> [Task instructions]: Retype the data exactly, from its first line to the line containing "- API P50, P95, P99 latency", including both, and skip any picture.

> [Provided data]:
----
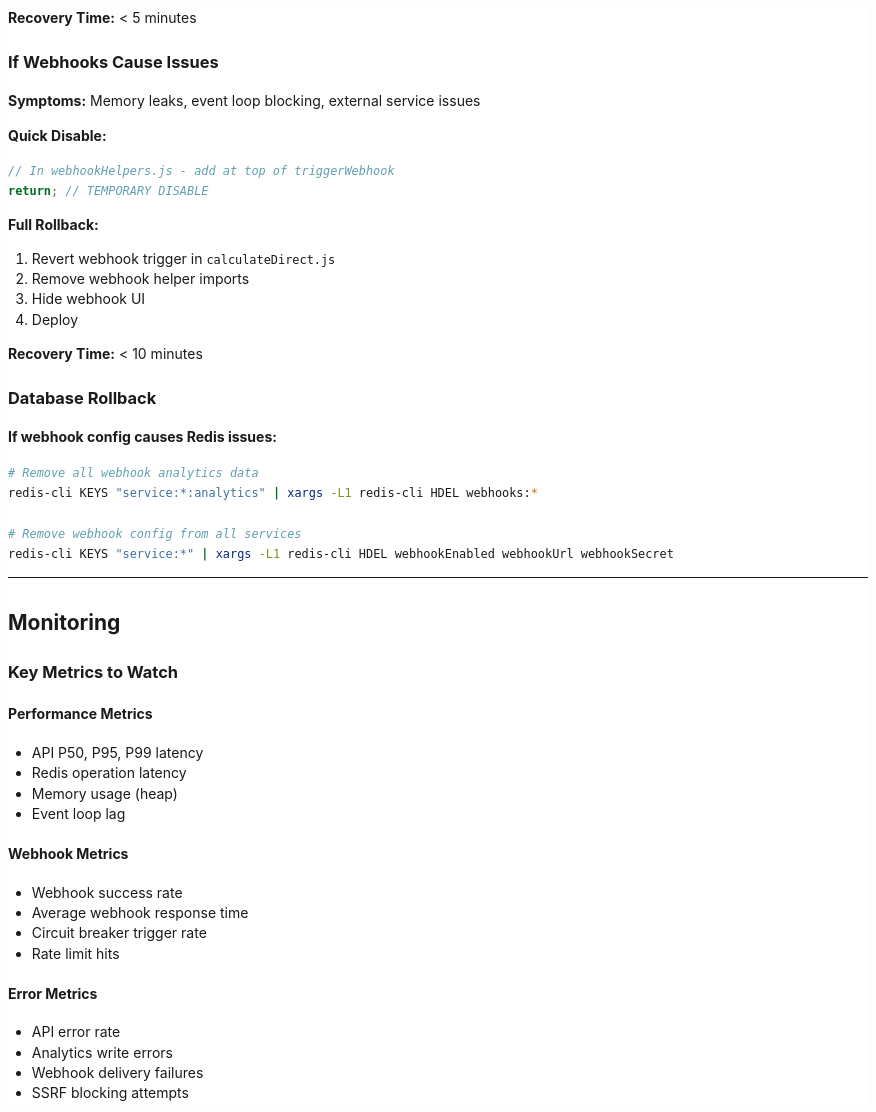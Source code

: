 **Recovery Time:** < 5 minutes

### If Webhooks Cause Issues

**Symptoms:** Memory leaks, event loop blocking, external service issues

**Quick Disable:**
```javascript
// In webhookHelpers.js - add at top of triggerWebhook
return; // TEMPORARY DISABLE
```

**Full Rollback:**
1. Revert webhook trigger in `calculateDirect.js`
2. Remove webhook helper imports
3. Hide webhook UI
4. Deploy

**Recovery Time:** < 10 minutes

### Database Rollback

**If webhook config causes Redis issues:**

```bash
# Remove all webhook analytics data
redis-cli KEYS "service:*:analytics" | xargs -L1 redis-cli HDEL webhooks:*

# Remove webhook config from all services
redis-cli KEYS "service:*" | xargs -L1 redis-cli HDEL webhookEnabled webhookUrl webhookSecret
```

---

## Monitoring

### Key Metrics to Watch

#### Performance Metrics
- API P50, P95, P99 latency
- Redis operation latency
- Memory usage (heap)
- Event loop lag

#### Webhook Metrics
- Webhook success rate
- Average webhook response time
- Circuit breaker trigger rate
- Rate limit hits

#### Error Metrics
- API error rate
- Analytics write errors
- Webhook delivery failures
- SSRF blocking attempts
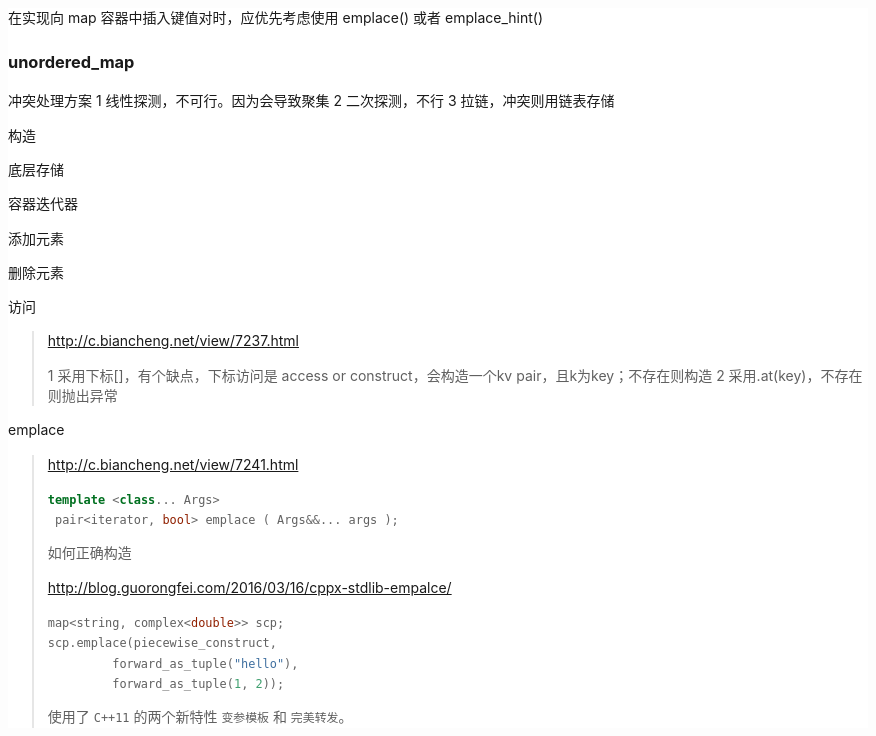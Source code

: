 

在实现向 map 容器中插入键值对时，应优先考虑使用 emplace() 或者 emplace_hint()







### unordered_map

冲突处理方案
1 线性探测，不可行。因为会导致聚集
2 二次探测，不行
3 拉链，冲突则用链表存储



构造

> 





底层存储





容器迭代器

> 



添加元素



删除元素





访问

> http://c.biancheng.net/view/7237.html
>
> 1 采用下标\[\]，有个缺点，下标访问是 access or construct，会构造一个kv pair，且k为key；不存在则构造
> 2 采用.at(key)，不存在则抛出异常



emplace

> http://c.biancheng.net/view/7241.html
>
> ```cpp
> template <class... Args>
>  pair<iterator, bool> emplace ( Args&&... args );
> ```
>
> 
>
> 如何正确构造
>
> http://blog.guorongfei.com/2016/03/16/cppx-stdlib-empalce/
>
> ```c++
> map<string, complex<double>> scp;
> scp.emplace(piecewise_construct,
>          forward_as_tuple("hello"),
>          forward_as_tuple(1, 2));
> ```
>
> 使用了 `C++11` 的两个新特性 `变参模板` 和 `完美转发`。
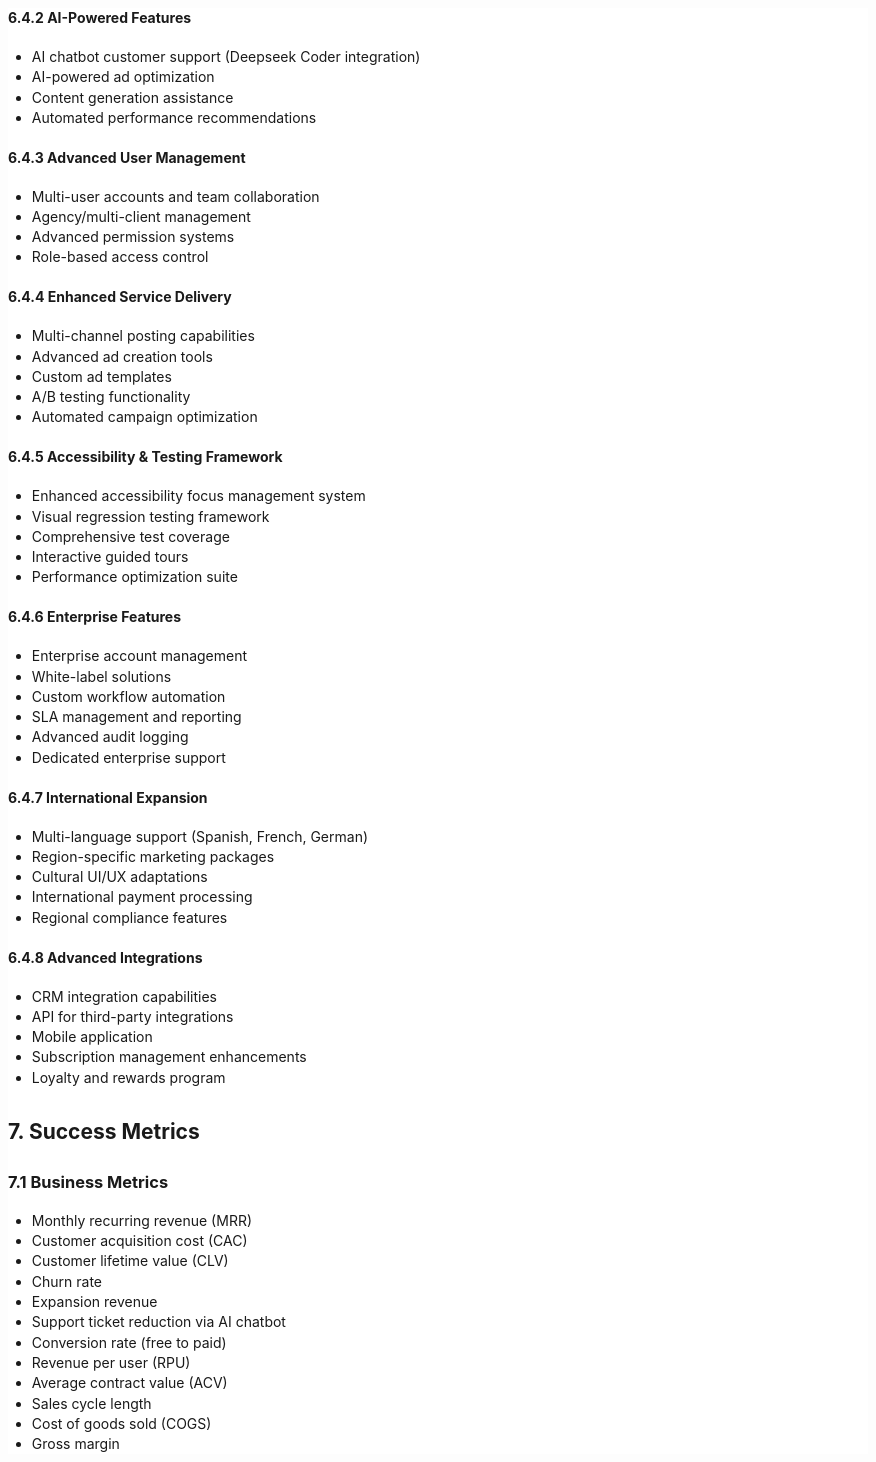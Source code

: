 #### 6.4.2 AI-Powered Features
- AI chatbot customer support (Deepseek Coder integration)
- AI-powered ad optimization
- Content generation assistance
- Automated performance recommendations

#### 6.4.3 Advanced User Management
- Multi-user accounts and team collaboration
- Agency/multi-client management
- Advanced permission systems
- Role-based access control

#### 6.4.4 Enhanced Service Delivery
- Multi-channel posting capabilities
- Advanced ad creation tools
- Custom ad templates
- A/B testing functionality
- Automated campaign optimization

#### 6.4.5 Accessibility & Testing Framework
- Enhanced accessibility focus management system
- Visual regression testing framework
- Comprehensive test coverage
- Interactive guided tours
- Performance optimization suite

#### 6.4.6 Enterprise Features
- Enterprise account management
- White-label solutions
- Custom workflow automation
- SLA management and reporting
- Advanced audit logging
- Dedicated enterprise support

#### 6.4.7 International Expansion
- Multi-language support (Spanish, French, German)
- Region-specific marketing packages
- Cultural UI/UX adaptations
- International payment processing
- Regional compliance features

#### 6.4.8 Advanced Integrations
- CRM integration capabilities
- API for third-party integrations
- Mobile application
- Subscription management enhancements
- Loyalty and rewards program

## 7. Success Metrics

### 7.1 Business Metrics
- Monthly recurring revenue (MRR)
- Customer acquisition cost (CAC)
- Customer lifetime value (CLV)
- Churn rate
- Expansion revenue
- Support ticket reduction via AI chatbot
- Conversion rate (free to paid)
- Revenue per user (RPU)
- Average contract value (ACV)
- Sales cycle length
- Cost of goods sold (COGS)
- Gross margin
----
> [Solution to this problem]:
Source code

: **Recovery Time:** < 5 minutes

### If Webhooks Cause Issues

**Symptoms:** Memory leaks, event loop blocking, external service issues

**Quick Disable:**
```javascript
// In webhookHelpers.js - add at top of triggerWebhook
return; // TEMPORARY DISABLE
```

**Full Rollback:**
1. Revert webhook trigger in `calculateDirect.js`
2. Remove webhook helper imports
3. Hide webhook UI
4. Deploy

**Recovery Time:** < 10 minutes

### Database Rollback

**If webhook config causes Redis issues:**

```bash
# Remove all webhook analytics data
redis-cli KEYS "service:*:analytics" | xargs -L1 redis-cli HDEL webhooks:*

# Remove webhook config from all services
redis-cli KEYS "service:*" | xargs -L1 redis-cli HDEL webhookEnabled webhookUrl webhookSecret
```

---

## Monitoring

### Key Metrics to Watch

#### Performance Metrics
- API P50, P95, P99 latency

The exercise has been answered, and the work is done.